Consider a function `g(x)=f(x-2),AA x in R`, where `f(x)={{:((1)/(|x|),":",|x|ge1),(ax^(2)+b,":",|x|lt1):}`. If `g(x)` is continuous as well as differentiable for all x, then

To solve the problem, we need to ensure that the function \( g(x) = f(x-2) \) is continuous and differentiable for all \( x \in \mathbb{R} \). The function \( f(x) \) is defined as follows: \[ f(x) = \begin{cases} \frac{1}{|x|} & \text{if } |x| \geq 1 \\ ax^2 + b & \text{if } |x| < 1 \end{cases} \] ### Step 1: Ensure Continuity at \( x = 1 \) Since \( g(x) \) is continuous for all \( x \), \( f(x) \) must also be continuous at the point where the definition changes, which is at \( x = 1 \). To ensure continuity at \( x = 1 \): \[ \lim_{x \to 1^-} f(x) = \lim_{x \to 1^+} f(x) \] Calculating the left-hand limit: \[ \lim_{x \to 1^-} f(x) = a(1^2) + b = a + b \] Calculating the right-hand limit: \[ \lim_{x \to 1^+} f(x) = \frac{1}{|1|} = 1 \] Setting these equal for continuity: \[ a + b = 1 \quad \text{(1)} \] ### Step 2: Ensure Differentiability at \( x = 1 \) Next, we need to ensure that \( f(x) \) is differentiable at \( x = 1 \). This requires that the left-hand derivative and right-hand derivative at \( x = 1 \) are equal.

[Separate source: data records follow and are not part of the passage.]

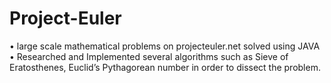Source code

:# Project-Euler
•	large scale mathematical problems on projecteuler.net solved using JAVA 
•	Researched and Implemented several algorithms such as Sieve of Eratosthenes, Euclid’s Pythagorean number in order to dissect the problem.
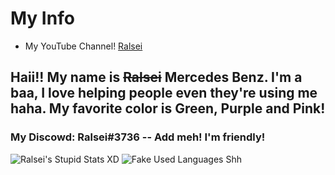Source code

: # My Info
- My YouTube Channel! [Ralsei](https://youtube.com/@ralsei.smol03)

## Haii!! My name is ~~Ralsei~~ Mercedes Benz. I'm a baa, I love helping people even they're using me haha. My favorite color is Green, Purple and Pink!
### My Discowd: Ralsei#3736 -- Add meh! I'm friendly!

![Ralsei's Stupid Stats XD](https://github-readme-stats.vercel.app/api?username=RalseiSmol&show_icons=true&theme=omni)
![Fake Used Languages Shh](https://github-readme-stats.vercel.app/api/top-langs/?username=RalseiSmol03&layout=compact&show_icons=true&theme=omni)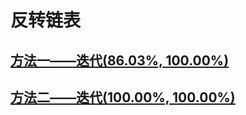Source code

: # 反转链表

## [方法一——迭代(86.03%, 100.00%)](../reverse_linked_list_v1.c)

## [方法二——迭代(100.00%, 100.00%)](../reverse_linked_list_v2.c)
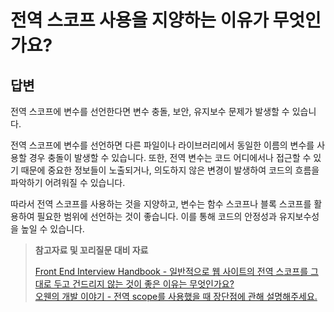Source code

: # 전역 스코프 사용을 지양하는 이유가 무엇인가요?

## 답변

전역 스코프에 변수를 선언한다면 변수 충돌, 보안, 유지보수 문제가 발생할 수 있습니다.

전역 스코프에 변수를 선언하면 다른 파일이나 라이브러리에서 동일한 이름의 변수를 사용할 경우 충돌이 발생할 수 있습니다. 또한, 전역 변수는 코드 어디에서나 접근할 수 있기 때문에 중요한 정보들이 노출되거나, 의도하지 않은 변경이 발생하여 코드의 흐름을 파악하기 어려워질 수 있습니다.

따라서 전역 스코프를 사용하는 것을 지양하고, 변수는 함수 스코프나 블록 스코프를 활용하여 필요한 범위에 선언하는 것이 좋습니다. 이를 통해 코드의 안정성과 유지보수성을 높일 수 있습니다.

> **참고자료 및 꼬리질문 대비 자료**
>
> [Front End Interview Handbook - 일반적으로 웹 사이트의 전역 스코프를 그대로 두고 건드리지 않는 것이 좋은 이유는 무엇인가요?](https://www.frontendinterviewhandbook.com/kr/javascript-questions#%EC%9D%BC%EB%B0%98%EC%A0%81%EC%9C%BC%EB%A1%9C-%EC%9B%B9-%EC%82%AC%EC%9D%B4%ED%8A%B8%EC%9D%98-%EC%A0%84%EC%97%AD-%EC%8A%A4%EC%BD%94%ED%94%84%EB%A5%BC-%EA%B7%B8%EB%8C%80%EB%A1%9C-%EB%91%90%EA%B3%A0-%EA%B1%B4%EB%93%9C%EB%A6%AC%EC%A7%80-%EC%95%8A%EB%8A%94-%EA%B2%83%EC%9D%B4-%EC%A2%8B%EC%9D%80-%EC%9D%B4%EC%9C%A0%EB%8A%94-%EB%AC%B4%EC%97%87%EC%9D%B8%EA%B0%80%EC%9A%94)  
> [오웬의 개발 이야기 - 전역 scope를 사용했을 때 장단점에 관해 설명해주세요.](https://devowen.com/283#%EC%A0%84%EC%97%AD%20scope%EB%A5%BC%20%EC%82%AC%EC%9A%A9%ED%96%88%EC%9D%84%20%EB%95%8C%20%EC%9E%A5%EB%8B%A8%EC%A0%90%EC%97%90%20%EA%B4%80%ED%95%B4%20%EC%84%A4%EB%AA%85%ED%95%B4%EC%A3%BC%EC%84%B8%EC%9A%94.-1)
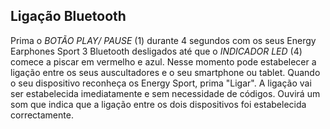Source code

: ## Ligação Bluetooth

Prima o *BOTÃO PLAY/ PAUSE* (1) durante 4 segundos com os seus Energy Earphones Sport 3 Bluetooth desligados até que o *INDICADOR LED* (4) comece a piscar em vermelho e azul. Nesse momento pode estabelecer a ligação entre os seus auscultadores e o seu smartphone ou tablet. Quando o seu dispositivo reconheça os Energy Sport, prima "Ligar". A ligação vai ser estabelecida imediatamente e sem necessidade de códigos. Ouvirá um som que indica que a ligação entre os dois dispositivos foi estabelecida correctamente.
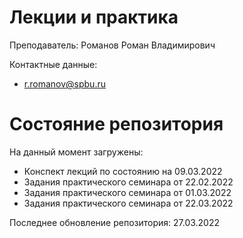 # Лекции и практика

Преподаватель: Романов Роман Владимирович

Контактные данные:
+ r.romanov@spbu.ru

# Состояние репозитория

На данный момент загружены:
+ Конспект лекций по состоянию на 09.03.2022
+ Задания практического семинара от 22.02.2022
+ Задания практического семинара от 01.03.2022
+ Задания практического семинара от 22.03.2022

Последнее обновление репозитория: 27.03.2022
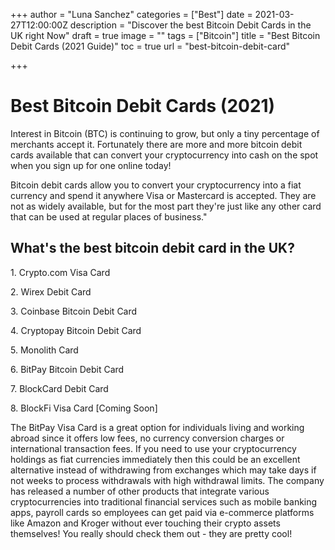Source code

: +++
author = "Luna Sanchez"
categories = ["Best"]
date = 2021-03-27T12:00:00Z
description = "Discover the best Bitcoin Debit Cards in the UK right Now"
draft = true
image = ""
tags = ["Bitcoin"]
title = "Best Bitcoin Debit Cards (2021 Guide)"
toc = true
url = "best-bitcoin-debit-card"

+++
# Best Bitcoin Debit Cards (2021)

Interest in Bitcoin (BTC) is continuing to grow, but only a tiny percentage of merchants accept it. Fortunately there are more and more bitcoin debit cards available that can convert your cryptocurrency into cash on the spot when you sign up for one online today!

Bitcoin debit cards allow you to convert your cryptocurrency into a fiat currency and spend it anywhere Visa or Mastercard is accepted. They are not as widely available, but for the most part they're just like any other card that can be used at regular places of business."

## What's the best bitcoin debit card in the UK?

1\. Crypto.com Visa Card

2\. Wirex Debit Card

3\. Coinbase Bitcoin Debit Card

4\. Cryptopay Bitcoin Debit Card

5\. Monolith Card

6\. BitPay Bitcoin Debit Card

7\. BlockCard Debit Card

8\. BlockFi Visa Card \[Coming Soon\]

The BitPay Visa Card is a great option for individuals living and working abroad since it offers low fees, no currency conversion charges or international transaction fees. If you need to use your cryptocurrency holdings as fiat currencies immediately then this could be an excellent alternative instead of withdrawing from exchanges which may take days if not weeks to process withdrawals with high withdrawal limits. The company has released a number of other products that integrate various cryptocurrencies into traditional financial services such as mobile banking apps, payroll cards so employees can get paid via e-commerce platforms like Amazon and Kroger without ever touching their crypto assets themselves! You really should check them out - they are pretty cool!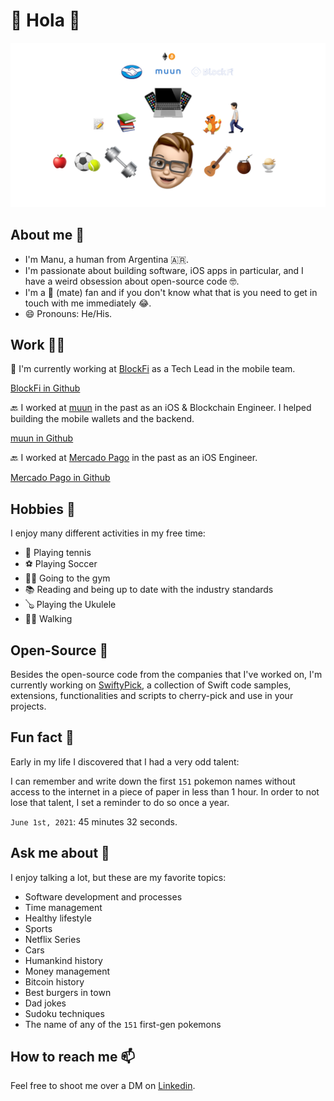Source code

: # 👋 Hola 👋

![mdb picture](mdb.png)

## About me 🤔
- I'm Manu, a human from Argentina 🇦🇷.
- I'm passionate about building software, iOS apps in particular, and I have a weird obsession about open-source code 🤓.
- I'm a 🧉 (mate) fan and if you don't know what that is you need to get in touch with me immediately 😂.
- 😄 Pronouns: He/His.

## Work 👨‍💻
🔷 I'm currently working at [BlockFi](http://blockfi.com) as a Tech Lead in the mobile team. 

[BlockFi in Github](https://github.com/blockfi)

🔙 I worked at [muun](https://muun.com) in the past as an iOS & Blockchain Engineer. I helped building the mobile wallets and the backend.

[muun in Github](https://github.com/muun)

🔙 I worked at [Mercado Pago](https://www.mercadopago.com) in the past as an iOS Engineer.

[Mercado Pago in Github](https://github.com/mercadopago)

## Hobbies 🎾
I enjoy many different activities in my free time:
* 🎾 Playing tennis
* ⚽️ Playing Soccer
* 🏋️‍♀️ Going to the gym
* 📚 Reading and being up to date with the industry standards
* 🪕 Playing the Ukulele
* 🚶🏻 Walking

## Open-Source 📖
Besides the open-source code from the companies that I've worked on, I'm currently working on [SwiftyPick](https://github.com/mdb1/SwiftyPick), a collection of Swift code samples, extensions, functionalities and scripts to cherry-pick and use in your projects.

## Fun fact 🐉
Early in my life I discovered that I had a very odd talent: 

I can remember and write down the first `151` pokemon names without access to the internet in a piece of paper in less than 1 hour.
In order to not lose that talent, I set a reminder to do so once a year.

`June 1st, 2021`: 45 minutes 32 seconds.

## Ask me about 💬
I enjoy talking a lot, but these are my favorite topics:
* Software development and processes
* Time management
* Healthy lifestyle
* Sports
* Netflix Series
* Cars
* Humankind history
* Money management
* Bitcoin history
* Best burgers in town
* Dad jokes
* Sudoku techniques
* The name of any of the `151` first-gen pokemons

## How to reach me 📫
Feel free to shoot me over a DM on [Linkedin](https://www.linkedin.com/in/manuh/).
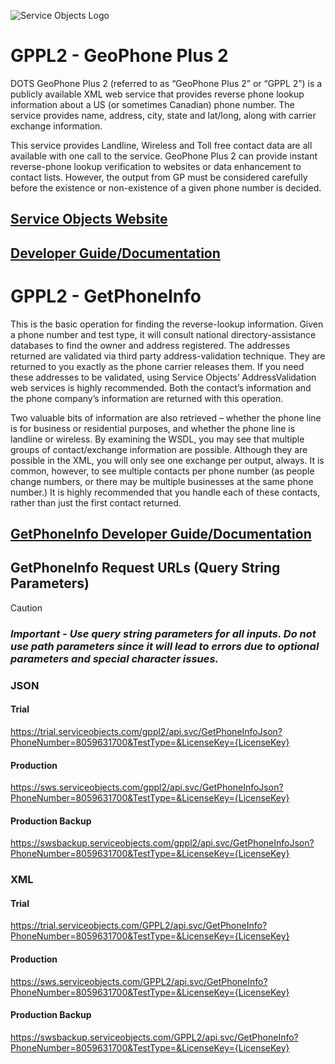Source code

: ![Service Objects Logo](https://www.serviceobjects.com/wp-content/uploads/2021/05/SO-Logo-with-TM.gif "Service Objects Logo")

# GPPL2 - GeoPhone Plus 2

DOTS GeoPhone Plus 2 (referred to as “GeoPhone Plus 2” or “GPPL 2”) is a publicly available XML web service that provides reverse phone lookup information about a US (or sometimes Canadian) phone number. The service provides name, address, city, state and lat/long, along with carrier exchange information.

This service provides Landline, Wireless and Toll free contact data are all available with one call to the service. GeoPhone Plus 2 can provide instant reverse-phone lookup verification to websites or data enhancement to contact lists. However, the output from GP must be considered carefully before the existence or non-existence of a given phone number is decided.

## [Service Objects Website](https://serviceobjects.com)
## [Developer Guide/Documentation](https://www.serviceobjects.com/docs/)

# GPPL2 - GetPhoneInfo

This is the basic operation for finding the reverse-lookup information. Given a phone number and test type, it will consult national directory-assistance databases to find the owner and address registered. The addresses returned are validated via third party address-validation technique. They are returned to you exactly as the phone carrier releases them. If you need these addresses to be validated, using Service Objects’ AddressValidation web services is highly recommended. Both the contact’s information and the phone company’s information are returned with this operation.

Two valuable bits of information are also retrieved – whether the phone line is for business or residential purposes, and whether the phone line is landline or wireless. By examining the WSDL, you may see that multiple groups of contact/exchange information are possible. Although they are possible in the XML, you will only see one exchange per output, always. It is common, however, to see multiple contacts per phone number (as people change numbers, or there may be multiple businesses at the same phone number.) It is highly recommended that you handle each of these contacts, rather than just the first contact returned.

## [GetPhoneInfo Developer Guide/Documentation](https://www.serviceobjects.com/docs/dots-geophone-plus-2/dots-geophone-plus-2/gppl2-getphoneinfo-recommended-operation/)

## GetPhoneInfo Request URLs (Query String Parameters)

>[!CAUTION]
>### *Important - Use query string parameters for all inputs.  Do not use path parameters since it will lead to errors due to optional parameters and special character issues.*


### JSON
#### Trial

https://trial.serviceobjects.com/gppl2/api.svc/GetPhoneInfoJson?PhoneNumber=8059631700&TestType=&LicenseKey={LicenseKey}

#### Production

https://sws.serviceobjects.com/gppl2/api.svc/GetPhoneInfoJson?PhoneNumber=8059631700&TestType=&LicenseKey={LicenseKey}

#### Production Backup

https://swsbackup.serviceobjects.com/gppl2/api.svc/GetPhoneInfoJson?PhoneNumber=8059631700&TestType=&LicenseKey={LicenseKey}

### XML
#### Trial

https://trial.serviceobjects.com/GPPL2/api.svc/GetPhoneInfo?PhoneNumber=8059631700&TestType=&LicenseKey={LicenseKey}

#### Production

https://sws.serviceobjects.com/GPPL2/api.svc/GetPhoneInfo?PhoneNumber=8059631700&TestType=&LicenseKey={LicenseKey}

#### Production Backup

https://swsbackup.serviceobjects.com/GPPL2/api.svc/GetPhoneInfo?PhoneNumber=8059631700&TestType=&LicenseKey={LicenseKey}
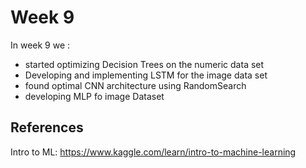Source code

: # Week 9
In week 9 we :
- started optimizing Decision Trees on the numeric data set
- Developing and implementing LSTM for the image data set
- found optimal CNN architecture using RandomSearch 
- developing MLP fo image Dataset
## References
Intro to ML: https://www.kaggle.com/learn/intro-to-machine-learning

Calculating the left-hand derivative: \[ f'(1^-) = \lim_{h \to 0} \frac{f(1-h) - f(1)}{-h} \] For \( 1-h < 1 \): \[ f(1-h) = a(1-h)^2 + b = a(1 - 2h + h^2) + b = a - 2ah + ah^2 + b \] Thus, \[ f(1) = 1 \quad \text{(from the right-hand limit)} \] Now substituting into the derivative limit: \[ f'(1^-) = \lim_{h \to 0} \frac{(a - 2ah + ah^2 + b) - 1}{-h} = \lim_{h \to 0} \frac{(a + b - 1) - 2ah + ah^2}{-h} \] Using \( a + b = 1 \): \[ f'(1^-) = \lim_{h \to 0} \frac{-2ah + ah^2}{-h} = \lim_{h \to 0} (2a - ah) = 2a \] Calculating the right-hand derivative: \[ f'(1^+) = \lim_{h \to 0} \frac{f(1+h) - f(1)}{h} = \lim_{h \to 0} \frac{\frac{1}{|1+h|} - 1}{h} = \lim_{h \to 0} \frac{\frac{1 - |1+h|}{|1+h|}}{h} \] For small \( h \), \( |1+h| \approx 1 \): \[ f'(1^+) = \lim_{h \to 0} \frac{-h}{h} = -1 \] Setting the left-hand and right-hand derivatives equal: \[ 2a = -1 \quad \text{(2)} \] ### Step 3: Solve the Equations From equation (2): \[ a = -\frac{1}{2} \] Substituting \( a \) into equation (1): \[ -\frac{1}{2} + b = 1 \] \[ b = 1 + \frac{1}{2} = \frac{3}{2} \] ### Final Values Thus, the values of \( a \) and \( b \) are: \[ a = -\frac{1}{2}, \quad b = \frac{3}{2} \]